Maluach doesn’t just rely on dunks, as he’s converted an elite 73.7% of his half-court layups. When his teammates toss up lobs to Maluach, he can convert lobs and finish without dunking, tapping in touch shots from difficult angles.
khaman maluach might develop into a special lob threat in the NBA — 31 dunks (10th in NCAA), 85.7% at the rim and an absurd 89.5% (17-19) on layups!
i honestly can’t remember a prospect with his blend of height, vertical pop, coordination, touch and soft hands pic.twitter.com/IHbjSbmBNH
— ben pfeifer (@bjpf_) January 11, 2025
Even if Maluach never expands his offensive game, he should develop into a dominant play finisher assuming he continues to add strength.
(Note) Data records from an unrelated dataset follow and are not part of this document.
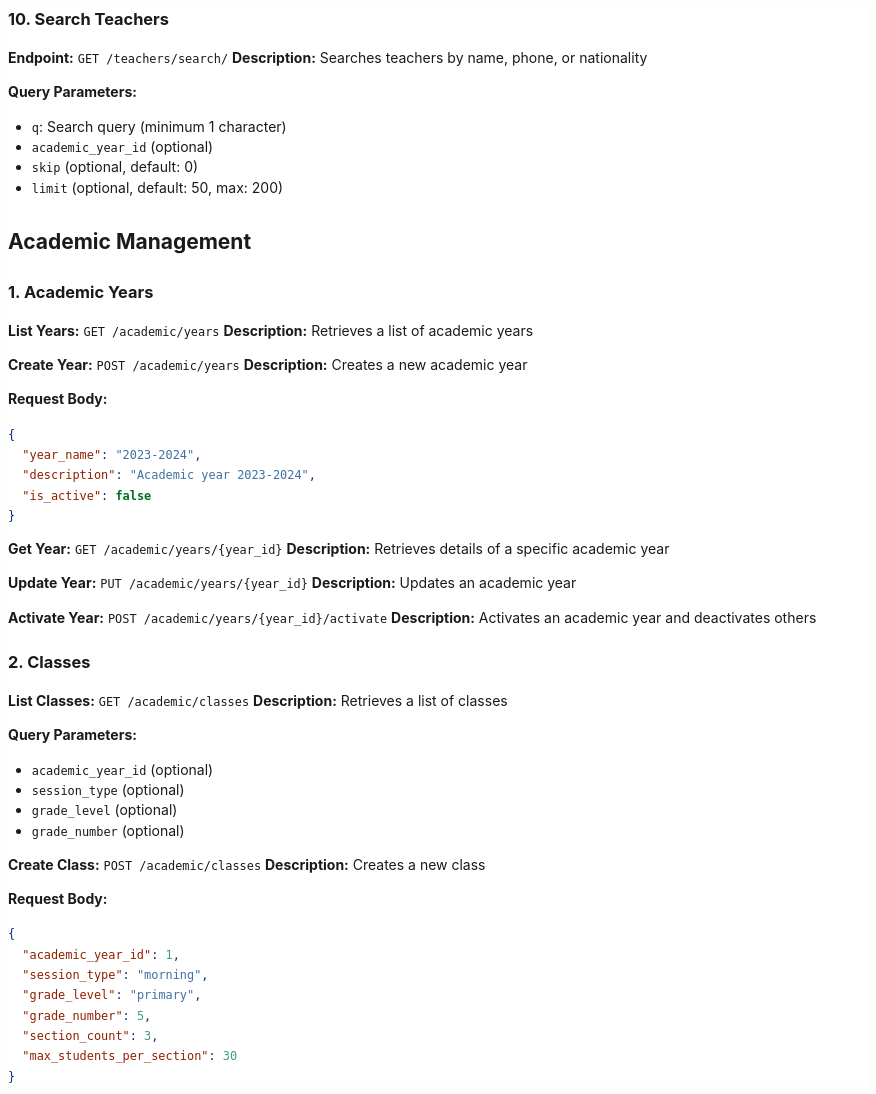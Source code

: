 ### 10. Search Teachers
**Endpoint:** `GET /teachers/search/`
**Description:** Searches teachers by name, phone, or nationality

**Query Parameters:**
- `q`: Search query (minimum 1 character)
- `academic_year_id` (optional)
- `skip` (optional, default: 0)
- `limit` (optional, default: 50, max: 200)

## Academic Management

### 1. Academic Years
**List Years:** `GET /academic/years`
**Description:** Retrieves a list of academic years

**Create Year:** `POST /academic/years`
**Description:** Creates a new academic year

**Request Body:**
```json
{
  "year_name": "2023-2024",
  "description": "Academic year 2023-2024",
  "is_active": false
}
```

**Get Year:** `GET /academic/years/{year_id}`
**Description:** Retrieves details of a specific academic year

**Update Year:** `PUT /academic/years/{year_id}`
**Description:** Updates an academic year

**Activate Year:** `POST /academic/years/{year_id}/activate`
**Description:** Activates an academic year and deactivates others

### 2. Classes
**List Classes:** `GET /academic/classes`
**Description:** Retrieves a list of classes

**Query Parameters:**
- `academic_year_id` (optional)
- `session_type` (optional)
- `grade_level` (optional)
- `grade_number` (optional)

**Create Class:** `POST /academic/classes`
**Description:** Creates a new class

**Request Body:**
```json
{
  "academic_year_id": 1,
  "session_type": "morning",
  "grade_level": "primary",
  "grade_number": 5,
  "section_count": 3,
  "max_students_per_section": 30
}
```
That makes him the kind of player who thrives next to other elite talents and perimeter playmakers, only increasing his value to great basketball teams.
His unseen ceiling is sky-high
Stars often develop in unexpected ways, and Maluach could follow this path. Most view Maluach as a traditional defensive, rim-running center, which is largely accurate today. Impact and age predict future stars better than almost any other method, and Maluach is the fourth-youngest player in the class.
His streamlined role at Duke matches most bigs to come through Durham. He’s not an unwilling shooter, as he’s made two 3-pointers this season. Despite his numbers this season, he has shown the willingness to shoot threes at his past stops before college basketball and his outlier touch around the basket could lead to some unexpected shooting progression.
He’s also passed and dribbled more in the past, flashing the ability to run dribble handoffs, handle in space and make basic passes. His size and coordination could make him an offensive force if his future NBA team taps into any of these glimpses.
it’s hard to find high school bigs as huge and skilled as khaman maluach, good enough mobility with dho handling, off dribble passing and shotmaking touch all over the floor
top 3 quality prospect for the 2025 draft at this point, the tools, moblity, skill are there pic.twitter.com/tbpf7UviCg
— ben pfeifer (@bjpf_) February 27, 2024
Most of Maluach’s range of outcomes likely have him as a rim-running big who makes the majority of his money on the interior. There’s a world, though, where Maluach expands his game out to the perimeter. If that happens, even to a minor extend, there’s no telling how high Maluach’s ceiling can reach.